Dear Commodore/Club Leader,

We seek your help in recovering the critically endangered southern resident orcas. Since 1998, thepopulation has declined precipitously, to a current day near-historical low of just 72 individuals. The recent news that at least three females are pregnant is a ray of hope for this struggling population.

It is critical to give the pregnant orcas in all three pods the best possible chance of having healthy calves,by giving them more space and quieter waters to find food, rest, socialize, and birth and raise their young.We are requesting your help in getting the word out to boaters on the seriousness of the situation and the opportunity to take a pledge to protect the orcas during this time.

The threats faced by the orcas are all human-caused: lack of salmon, toxic accumulations, and noise and disturbance from boats. Studies show that noise and salmon availability are inextricably linked. Boaters therefore have an important and immediate role to play in the recovery of J, K and L pods.

We are asking all sail and power boaters, kayakers, and jet skiers to avoid the southern resident orcas while out on the water, and to take the following pledge by clicking here. We ask that you share this information and encourage your members to take the pledge.

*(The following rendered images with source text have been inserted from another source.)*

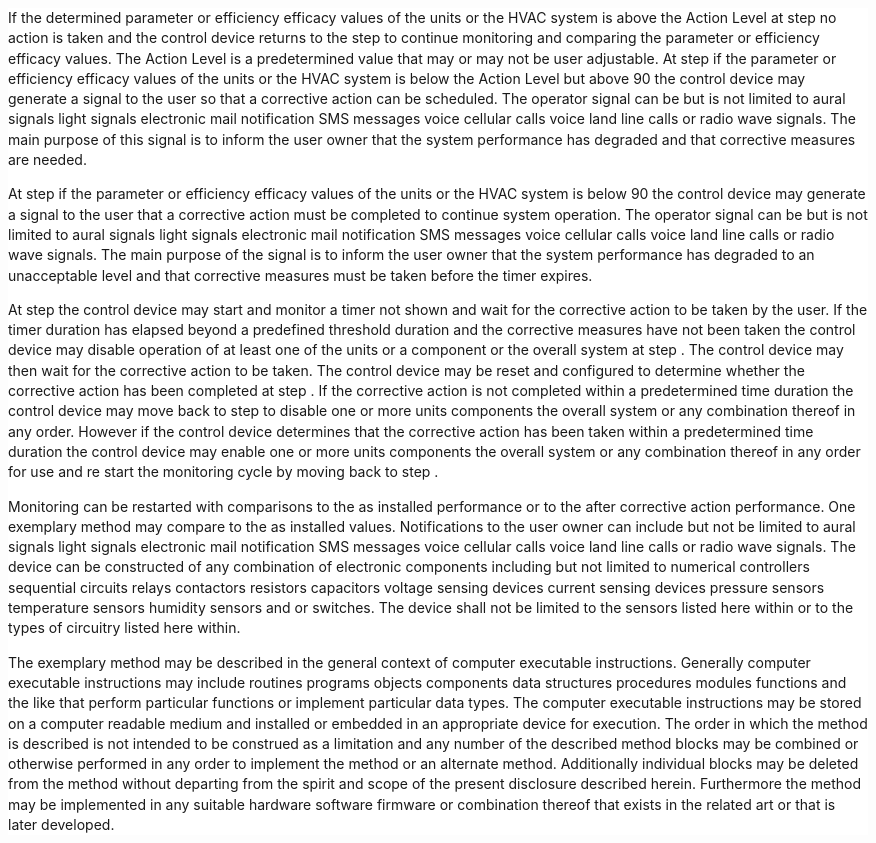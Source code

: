 If the determined parameter or efficiency efficacy values of the units or the HVAC system is above the Action Level at step no action is taken and the control device returns to the step to continue monitoring and comparing the parameter or efficiency efficacy values. The Action Level is a predetermined value that may or may not be user adjustable. At step if the parameter or efficiency efficacy values of the units or the HVAC system is below the Action Level but above 90 the control device may generate a signal to the user so that a corrective action can be scheduled. The operator signal can be but is not limited to aural signals light signals electronic mail notification SMS messages voice cellular calls voice land line calls or radio wave signals. The main purpose of this signal is to inform the user owner that the system performance has degraded and that corrective measures are needed.

At step if the parameter or efficiency efficacy values of the units or the HVAC system is below 90 the control device may generate a signal to the user that a corrective action must be completed to continue system operation. The operator signal can be but is not limited to aural signals light signals electronic mail notification SMS messages voice cellular calls voice land line calls or radio wave signals. The main purpose of the signal is to inform the user owner that the system performance has degraded to an unacceptable level and that corrective measures must be taken before the timer expires.

At step the control device may start and monitor a timer not shown and wait for the corrective action to be taken by the user. If the timer duration has elapsed beyond a predefined threshold duration and the corrective measures have not been taken the control device may disable operation of at least one of the units or a component or the overall system at step . The control device may then wait for the corrective action to be taken. The control device may be reset and configured to determine whether the corrective action has been completed at step . If the corrective action is not completed within a predetermined time duration the control device may move back to step to disable one or more units components the overall system or any combination thereof in any order. However if the control device determines that the corrective action has been taken within a predetermined time duration the control device may enable one or more units components the overall system or any combination thereof in any order for use and re start the monitoring cycle by moving back to step .

Monitoring can be restarted with comparisons to the as installed performance or to the after corrective action performance. One exemplary method may compare to the as installed values. Notifications to the user owner can include but not be limited to aural signals light signals electronic mail notification SMS messages voice cellular calls voice land line calls or radio wave signals. The device can be constructed of any combination of electronic components including but not limited to numerical controllers sequential circuits relays contactors resistors capacitors voltage sensing devices current sensing devices pressure sensors temperature sensors humidity sensors and or switches. The device shall not be limited to the sensors listed here within or to the types of circuitry listed here within.

The exemplary method may be described in the general context of computer executable instructions. Generally computer executable instructions may include routines programs objects components data structures procedures modules functions and the like that perform particular functions or implement particular data types. The computer executable instructions may be stored on a computer readable medium and installed or embedded in an appropriate device for execution. The order in which the method is described is not intended to be construed as a limitation and any number of the described method blocks may be combined or otherwise performed in any order to implement the method or an alternate method. Additionally individual blocks may be deleted from the method without departing from the spirit and scope of the present disclosure described herein. Furthermore the method may be implemented in any suitable hardware software firmware or combination thereof that exists in the related art or that is later developed.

As a boater in the Salish Sea, I pledge to protect the southern resident orcas, and give the
pregnant orcas in all three pods the best possible chance of having healthy calves, by giving them more space and quieter waters to find food and communicate with each other. Over the next year:
  I commit to staying 1/2 nautical mile (1,000 yards or 1 kilometer) away from the
endangered southern resident orcas, to give them the space and quiet that they need.
   If I encounter orcas, I will not approach or follow them, but instead will slow down (as
Washington State law requires) to reduce noise, and quietly depart, to a distance of at least ½ nautical mile where possible.
   If unable to differentiate between the endangered southern resident orcas and transient
orcas, I will treat all orcas as southern residents and take the aforementioned precautions.
   I will encourage people I know who own or operate boats (motorized or non-motorized) to also take this pledge.


Reducing noise and disturbance on the water is one thing we can do that will help right now, by making it easier for the orcas to forage for scarce salmon, rest, socialize, and birth and raise healthy calves.

We hope you will share this information and the pledge opportunity with your members, and also consider taking a similar pledge as an organization on behalf of your boating community. We will help publicize your leadership in press releases, blog posts, and social media. We envision a brighter future when the orcas are recovered, thriving in healthy and abundant seas. But that day will never come unless we act boldly and courageously to protect them now, and give them the space and the salmon they need. Please commit to stop watching the Southern Residents, and join with us to make the Salish Sea a place that can sustain them again.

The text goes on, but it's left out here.